• **Material for the task**
* * * * *
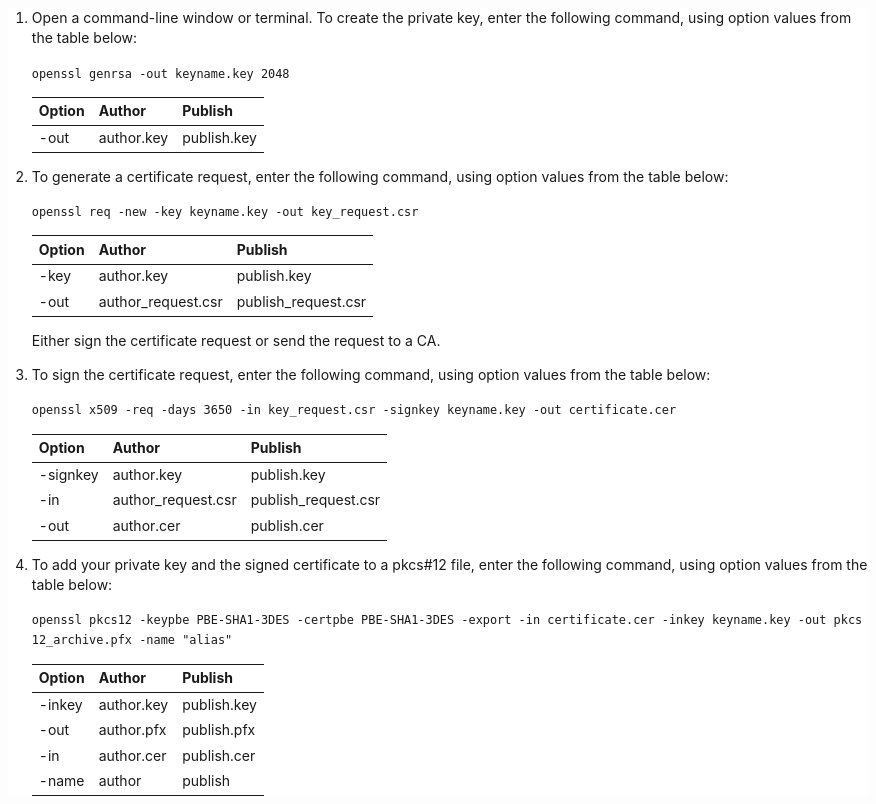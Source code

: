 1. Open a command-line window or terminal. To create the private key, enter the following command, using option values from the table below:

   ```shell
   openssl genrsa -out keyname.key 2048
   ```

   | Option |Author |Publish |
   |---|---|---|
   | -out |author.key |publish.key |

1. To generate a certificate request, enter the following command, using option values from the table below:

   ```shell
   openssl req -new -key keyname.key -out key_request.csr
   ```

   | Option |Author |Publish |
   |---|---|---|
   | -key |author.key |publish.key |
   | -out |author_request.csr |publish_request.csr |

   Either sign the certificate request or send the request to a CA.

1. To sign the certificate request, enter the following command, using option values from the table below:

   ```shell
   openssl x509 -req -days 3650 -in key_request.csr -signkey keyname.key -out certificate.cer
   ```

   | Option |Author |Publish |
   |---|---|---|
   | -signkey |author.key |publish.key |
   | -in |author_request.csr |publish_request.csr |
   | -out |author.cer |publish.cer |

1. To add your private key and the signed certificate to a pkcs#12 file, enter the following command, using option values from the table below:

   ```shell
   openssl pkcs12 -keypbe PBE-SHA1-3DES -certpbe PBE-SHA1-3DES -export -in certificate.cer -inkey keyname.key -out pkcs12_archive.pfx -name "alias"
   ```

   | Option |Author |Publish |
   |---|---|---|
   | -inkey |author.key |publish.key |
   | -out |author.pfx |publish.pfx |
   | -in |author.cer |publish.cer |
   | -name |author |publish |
* * * * *
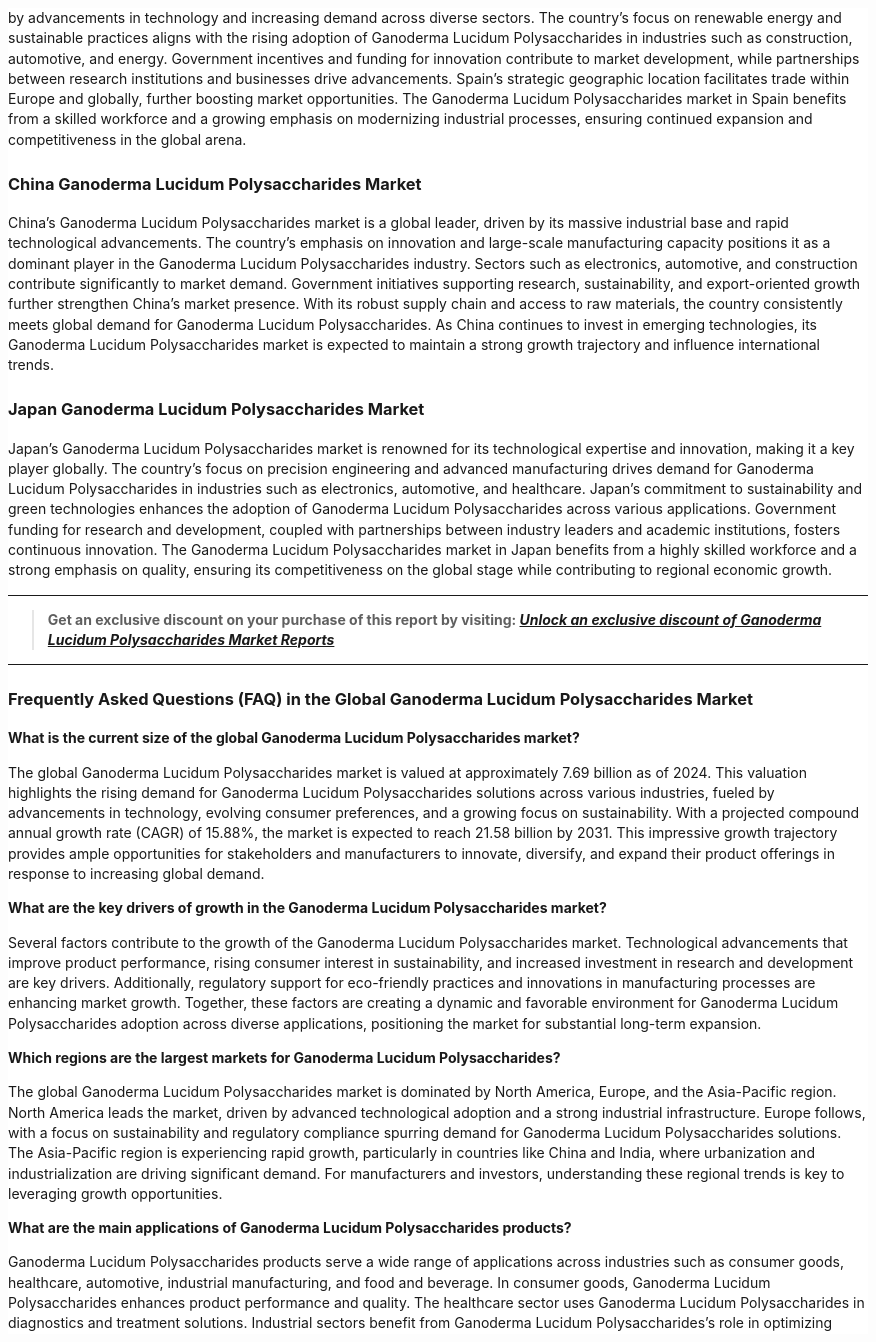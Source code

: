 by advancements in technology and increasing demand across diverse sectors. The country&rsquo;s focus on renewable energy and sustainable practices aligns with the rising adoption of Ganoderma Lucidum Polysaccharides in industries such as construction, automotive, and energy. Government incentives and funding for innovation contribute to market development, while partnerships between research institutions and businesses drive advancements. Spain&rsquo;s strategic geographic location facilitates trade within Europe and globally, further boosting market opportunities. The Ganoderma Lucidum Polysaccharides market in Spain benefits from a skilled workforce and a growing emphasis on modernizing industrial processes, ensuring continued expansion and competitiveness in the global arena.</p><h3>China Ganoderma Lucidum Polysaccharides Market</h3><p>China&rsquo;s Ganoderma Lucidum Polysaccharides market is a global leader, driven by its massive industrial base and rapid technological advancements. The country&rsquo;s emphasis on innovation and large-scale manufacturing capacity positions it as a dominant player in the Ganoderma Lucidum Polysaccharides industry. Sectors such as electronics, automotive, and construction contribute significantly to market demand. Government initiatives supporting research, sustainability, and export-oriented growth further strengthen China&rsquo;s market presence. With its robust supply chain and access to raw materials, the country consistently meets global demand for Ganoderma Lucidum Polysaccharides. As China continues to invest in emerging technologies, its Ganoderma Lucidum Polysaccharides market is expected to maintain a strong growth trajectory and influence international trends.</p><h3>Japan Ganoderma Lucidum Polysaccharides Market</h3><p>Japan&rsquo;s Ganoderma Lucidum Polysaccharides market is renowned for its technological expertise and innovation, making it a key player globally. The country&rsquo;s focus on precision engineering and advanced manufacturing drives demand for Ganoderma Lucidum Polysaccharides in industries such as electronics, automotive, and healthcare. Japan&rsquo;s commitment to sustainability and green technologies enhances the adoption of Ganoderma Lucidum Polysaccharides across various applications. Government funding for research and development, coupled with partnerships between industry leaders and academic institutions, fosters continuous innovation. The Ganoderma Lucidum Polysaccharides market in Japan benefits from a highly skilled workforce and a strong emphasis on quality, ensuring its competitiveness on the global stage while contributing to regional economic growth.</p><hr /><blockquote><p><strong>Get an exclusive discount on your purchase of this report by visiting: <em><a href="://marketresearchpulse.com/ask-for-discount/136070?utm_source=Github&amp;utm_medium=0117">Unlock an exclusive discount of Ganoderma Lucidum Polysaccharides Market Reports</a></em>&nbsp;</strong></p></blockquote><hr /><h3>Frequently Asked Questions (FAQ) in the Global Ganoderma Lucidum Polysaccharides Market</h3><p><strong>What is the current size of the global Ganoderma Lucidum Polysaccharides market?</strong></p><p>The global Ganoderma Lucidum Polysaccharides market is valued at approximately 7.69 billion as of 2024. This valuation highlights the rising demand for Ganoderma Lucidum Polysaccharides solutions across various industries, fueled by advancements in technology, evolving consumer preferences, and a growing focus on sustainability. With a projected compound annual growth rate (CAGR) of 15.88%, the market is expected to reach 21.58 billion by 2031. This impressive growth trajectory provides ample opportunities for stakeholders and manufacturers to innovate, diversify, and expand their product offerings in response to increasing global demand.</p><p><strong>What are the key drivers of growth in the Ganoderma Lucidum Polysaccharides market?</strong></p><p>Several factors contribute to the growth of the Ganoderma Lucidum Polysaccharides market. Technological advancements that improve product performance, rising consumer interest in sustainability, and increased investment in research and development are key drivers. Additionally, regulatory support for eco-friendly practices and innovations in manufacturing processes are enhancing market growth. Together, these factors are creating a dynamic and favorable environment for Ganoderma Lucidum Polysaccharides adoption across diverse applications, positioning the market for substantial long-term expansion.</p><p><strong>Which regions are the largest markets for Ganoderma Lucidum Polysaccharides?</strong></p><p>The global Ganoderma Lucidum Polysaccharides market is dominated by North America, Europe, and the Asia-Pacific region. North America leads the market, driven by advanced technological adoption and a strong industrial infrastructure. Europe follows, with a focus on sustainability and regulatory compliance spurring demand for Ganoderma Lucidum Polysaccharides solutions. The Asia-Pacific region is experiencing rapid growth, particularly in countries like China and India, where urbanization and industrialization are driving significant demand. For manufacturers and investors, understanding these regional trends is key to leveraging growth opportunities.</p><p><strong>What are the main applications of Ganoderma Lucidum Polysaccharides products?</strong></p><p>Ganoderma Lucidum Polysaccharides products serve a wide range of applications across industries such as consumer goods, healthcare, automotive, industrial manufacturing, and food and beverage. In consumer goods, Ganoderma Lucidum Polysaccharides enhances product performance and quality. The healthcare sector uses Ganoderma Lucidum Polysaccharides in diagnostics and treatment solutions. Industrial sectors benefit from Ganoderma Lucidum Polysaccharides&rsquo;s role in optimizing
* * * * *
• **What is needed**
State the number of lines in the records above that contain the string "signkey", and give nothing else.

• **Answer section**
2